Thoughts From Participants

Words From Participants

Thoughts from the IUCN WCEL Biodiversity Law Specialist Group Deputy Chair, Professor Michelle Lim:

At our visit to the Oslo City Hall, the local government representative described the conference program as 'intense'. What a fitting choice of words. Intense indeed! Intense in ideas, exchange and intellectual fellowship!! It has been a true privilege to participate in this environmental law gathering at the cutting-edge of legal and policy understanding. I loved the thought and thoughtfulness that went into the design of the program. The richness of discussions and the diversity of people and experience was a true joy to be a part of. Congratulations and sincere thanks to Prof. Christina Voigt and Roberto Coll and the fantastic team that has enabled the exploration of transformative legal pathways to a thriving multispecies planet.

Thoughts from a WCEL member Mr Donald Kaniaru:

The meeting was well organized and really intense.  The young, with more future, as opposed to us with more past, was heart-warming. It seemed like an outstanding and generous handover to the youth. I hope the youth did not miss the tips shared so consistently in the different presentations.

 In my concluding remarks, I stressed the need and determination of the youth to prepare thoroughly, and only intervene timeously and consistently. Every so often some intervene hurriedly and hence prematurely, which should be avoided at all costs.

I enjoyed a free discussion with the youth, a good many winding up post graduate studies abroad, and I was truly encouraged. I see them committed to build on a past that is fairly mature and ready to shape up into the future of their dreams.

Thoughts from a WCEL member Mr Danilo BARBOSA GARRIDO ALVES:

Participating in the 3rd WCEL International Environmental Law Conference was very special for me, as in 2016, during the first iteration, I was working behind the scenes. As an early career professional, having the opportunity to share my ideas and engage with both practitioners and academics in my field was unparalleled and quite meaningful. More specifically, seeing how seriously the legal counsel of various development banks addressed my critiques on their socio-environmental policies, and how the points I raised resonated with those who were present, showed to me that there is demand for the work that I am doing. As a participant, I also learned much during the 4 days of the conference - especially in relation to cutting-edge concepts that I was not entirely familiar with, such as nature-based solutions. It was also a great opportunity to learn more about the work of the various WCEL Commissions and discover how I could contribute more to the organization.

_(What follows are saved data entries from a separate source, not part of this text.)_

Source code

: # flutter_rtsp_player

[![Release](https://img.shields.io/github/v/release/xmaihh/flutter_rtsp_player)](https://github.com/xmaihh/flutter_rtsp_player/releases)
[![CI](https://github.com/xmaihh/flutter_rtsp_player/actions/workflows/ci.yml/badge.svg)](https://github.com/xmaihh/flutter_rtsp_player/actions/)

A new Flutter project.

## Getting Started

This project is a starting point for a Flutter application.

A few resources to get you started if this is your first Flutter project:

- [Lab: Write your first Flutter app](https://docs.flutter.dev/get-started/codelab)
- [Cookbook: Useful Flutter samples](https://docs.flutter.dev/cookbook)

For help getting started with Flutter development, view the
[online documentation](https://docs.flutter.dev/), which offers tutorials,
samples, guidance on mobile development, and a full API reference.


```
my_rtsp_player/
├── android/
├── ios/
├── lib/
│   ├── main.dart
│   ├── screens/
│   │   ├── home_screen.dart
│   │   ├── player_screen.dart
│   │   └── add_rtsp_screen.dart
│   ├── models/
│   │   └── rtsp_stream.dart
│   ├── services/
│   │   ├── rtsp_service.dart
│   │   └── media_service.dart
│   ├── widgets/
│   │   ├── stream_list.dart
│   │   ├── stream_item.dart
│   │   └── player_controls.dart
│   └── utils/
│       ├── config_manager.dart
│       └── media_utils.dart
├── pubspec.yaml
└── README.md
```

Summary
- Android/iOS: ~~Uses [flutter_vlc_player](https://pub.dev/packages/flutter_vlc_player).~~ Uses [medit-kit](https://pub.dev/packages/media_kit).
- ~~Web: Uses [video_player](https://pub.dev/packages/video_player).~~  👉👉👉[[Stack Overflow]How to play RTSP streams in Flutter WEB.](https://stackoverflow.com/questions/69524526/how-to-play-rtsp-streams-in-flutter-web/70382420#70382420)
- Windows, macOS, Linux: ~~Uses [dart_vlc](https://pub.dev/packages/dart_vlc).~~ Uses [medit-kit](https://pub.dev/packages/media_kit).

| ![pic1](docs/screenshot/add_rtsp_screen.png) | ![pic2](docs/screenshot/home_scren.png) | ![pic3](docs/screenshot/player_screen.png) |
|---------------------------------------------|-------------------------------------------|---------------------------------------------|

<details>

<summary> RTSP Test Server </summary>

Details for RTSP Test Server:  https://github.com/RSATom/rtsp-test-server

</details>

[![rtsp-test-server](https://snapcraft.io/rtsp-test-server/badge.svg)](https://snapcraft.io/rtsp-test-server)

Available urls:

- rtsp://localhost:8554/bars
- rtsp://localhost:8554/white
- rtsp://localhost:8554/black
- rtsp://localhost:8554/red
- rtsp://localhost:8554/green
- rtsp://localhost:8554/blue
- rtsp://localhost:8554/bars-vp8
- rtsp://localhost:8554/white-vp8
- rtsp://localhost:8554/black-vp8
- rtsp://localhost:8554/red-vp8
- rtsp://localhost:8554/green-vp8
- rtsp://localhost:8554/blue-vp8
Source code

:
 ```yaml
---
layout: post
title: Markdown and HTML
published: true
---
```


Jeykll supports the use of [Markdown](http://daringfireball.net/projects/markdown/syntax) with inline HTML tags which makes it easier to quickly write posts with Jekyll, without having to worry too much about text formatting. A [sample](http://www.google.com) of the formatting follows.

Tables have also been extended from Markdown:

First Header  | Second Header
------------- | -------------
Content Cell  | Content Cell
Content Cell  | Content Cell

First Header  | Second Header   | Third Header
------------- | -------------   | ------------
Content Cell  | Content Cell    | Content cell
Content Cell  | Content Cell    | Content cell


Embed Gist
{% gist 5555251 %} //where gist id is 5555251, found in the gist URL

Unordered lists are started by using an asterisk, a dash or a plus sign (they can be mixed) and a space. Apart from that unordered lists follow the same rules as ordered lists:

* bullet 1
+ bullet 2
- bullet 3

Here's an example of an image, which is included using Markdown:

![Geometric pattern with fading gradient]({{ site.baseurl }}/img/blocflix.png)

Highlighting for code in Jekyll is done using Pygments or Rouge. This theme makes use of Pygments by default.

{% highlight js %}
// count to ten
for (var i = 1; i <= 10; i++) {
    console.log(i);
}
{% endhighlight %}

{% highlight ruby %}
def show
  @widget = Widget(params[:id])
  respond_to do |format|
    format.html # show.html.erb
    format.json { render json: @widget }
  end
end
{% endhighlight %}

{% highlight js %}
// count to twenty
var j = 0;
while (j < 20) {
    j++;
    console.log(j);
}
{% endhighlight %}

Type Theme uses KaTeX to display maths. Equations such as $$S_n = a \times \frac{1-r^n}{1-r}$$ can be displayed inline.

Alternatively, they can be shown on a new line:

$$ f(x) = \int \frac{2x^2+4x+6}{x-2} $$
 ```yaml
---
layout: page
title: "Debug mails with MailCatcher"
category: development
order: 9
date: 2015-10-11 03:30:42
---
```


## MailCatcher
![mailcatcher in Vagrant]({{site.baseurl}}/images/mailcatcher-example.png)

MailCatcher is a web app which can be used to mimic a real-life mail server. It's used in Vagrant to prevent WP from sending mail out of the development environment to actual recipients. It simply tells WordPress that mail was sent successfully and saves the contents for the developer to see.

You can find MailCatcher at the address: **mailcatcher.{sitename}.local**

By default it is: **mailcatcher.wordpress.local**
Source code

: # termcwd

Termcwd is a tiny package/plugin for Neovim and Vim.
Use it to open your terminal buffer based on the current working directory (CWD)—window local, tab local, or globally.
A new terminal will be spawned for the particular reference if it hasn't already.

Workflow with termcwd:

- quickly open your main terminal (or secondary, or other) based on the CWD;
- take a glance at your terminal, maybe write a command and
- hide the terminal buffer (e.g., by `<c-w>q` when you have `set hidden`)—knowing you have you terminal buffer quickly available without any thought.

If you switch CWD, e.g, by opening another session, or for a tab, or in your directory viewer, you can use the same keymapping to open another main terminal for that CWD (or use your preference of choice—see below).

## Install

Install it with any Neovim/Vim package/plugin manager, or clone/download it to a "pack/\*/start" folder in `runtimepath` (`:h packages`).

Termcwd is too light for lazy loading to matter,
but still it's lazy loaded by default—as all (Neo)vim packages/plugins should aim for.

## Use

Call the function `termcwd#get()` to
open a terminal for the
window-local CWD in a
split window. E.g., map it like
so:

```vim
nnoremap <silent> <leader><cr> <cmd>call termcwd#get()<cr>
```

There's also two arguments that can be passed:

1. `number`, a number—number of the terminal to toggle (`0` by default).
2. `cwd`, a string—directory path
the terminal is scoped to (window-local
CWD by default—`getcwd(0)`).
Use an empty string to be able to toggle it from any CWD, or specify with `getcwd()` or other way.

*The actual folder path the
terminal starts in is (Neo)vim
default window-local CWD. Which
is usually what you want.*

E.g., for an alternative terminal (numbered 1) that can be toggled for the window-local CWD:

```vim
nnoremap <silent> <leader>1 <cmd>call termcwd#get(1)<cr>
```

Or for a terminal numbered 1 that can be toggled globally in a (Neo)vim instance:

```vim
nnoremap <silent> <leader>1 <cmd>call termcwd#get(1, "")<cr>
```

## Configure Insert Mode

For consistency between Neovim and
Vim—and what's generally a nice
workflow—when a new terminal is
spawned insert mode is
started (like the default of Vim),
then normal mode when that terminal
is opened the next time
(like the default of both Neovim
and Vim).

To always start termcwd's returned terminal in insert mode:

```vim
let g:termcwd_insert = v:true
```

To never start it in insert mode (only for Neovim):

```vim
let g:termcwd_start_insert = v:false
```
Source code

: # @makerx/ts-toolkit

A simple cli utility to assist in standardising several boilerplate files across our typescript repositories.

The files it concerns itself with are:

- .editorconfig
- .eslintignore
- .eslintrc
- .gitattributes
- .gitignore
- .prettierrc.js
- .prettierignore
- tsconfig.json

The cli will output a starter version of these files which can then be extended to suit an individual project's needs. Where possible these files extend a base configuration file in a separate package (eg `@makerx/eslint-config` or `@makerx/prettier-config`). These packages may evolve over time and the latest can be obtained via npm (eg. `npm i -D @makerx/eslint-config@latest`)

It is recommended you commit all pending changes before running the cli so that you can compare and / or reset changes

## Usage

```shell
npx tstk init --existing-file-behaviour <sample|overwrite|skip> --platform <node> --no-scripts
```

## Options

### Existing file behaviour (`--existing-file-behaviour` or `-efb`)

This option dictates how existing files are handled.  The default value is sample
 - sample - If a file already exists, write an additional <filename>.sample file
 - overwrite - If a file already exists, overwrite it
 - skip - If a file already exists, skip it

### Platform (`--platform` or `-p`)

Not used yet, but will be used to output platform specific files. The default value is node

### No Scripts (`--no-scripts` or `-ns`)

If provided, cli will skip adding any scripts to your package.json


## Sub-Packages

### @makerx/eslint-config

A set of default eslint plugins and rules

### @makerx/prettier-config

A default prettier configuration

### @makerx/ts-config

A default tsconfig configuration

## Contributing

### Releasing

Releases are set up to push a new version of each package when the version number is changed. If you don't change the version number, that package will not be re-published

Thoughts from the IUCN WCEL Environmental Security and Conflict Law Specialist Group Chair, Professor Karen Hulme:

At the recent Third WCEL International Environmental Law Conference in Oslo, on ‘The Transformative Power of Law: Addressing Global Environmental Challenges’, we heard a number of excellent papers on the topic of armed conflict and environmental damage. Of course, armed conflict is inherently destructive of nature, from the damage caused by bombs and the targeting of industrial facilities that leach toxic chemicals into rivers and soils, to the destruction caused by heavy military vehicles as they tear across the landscape. Yet, during such times, the law is not silent. Indeed, the law protecting the environment in relation to armed conflict has recently been the subject of an comprehensive review by the UN’s International Law Commission (ILC) – the resulting legal tools have become known as the PERAC Draft Principles. As Ambassador Fife of Norway explained in his plenary, the ILC’s work has transformed the legal landscape in this area, creating a set of principles that have a truly transformative, temporal approach – notably, analyzing the law applicable before the outbreak of conflict (i.e. peacetime), during conflict and post conflict. 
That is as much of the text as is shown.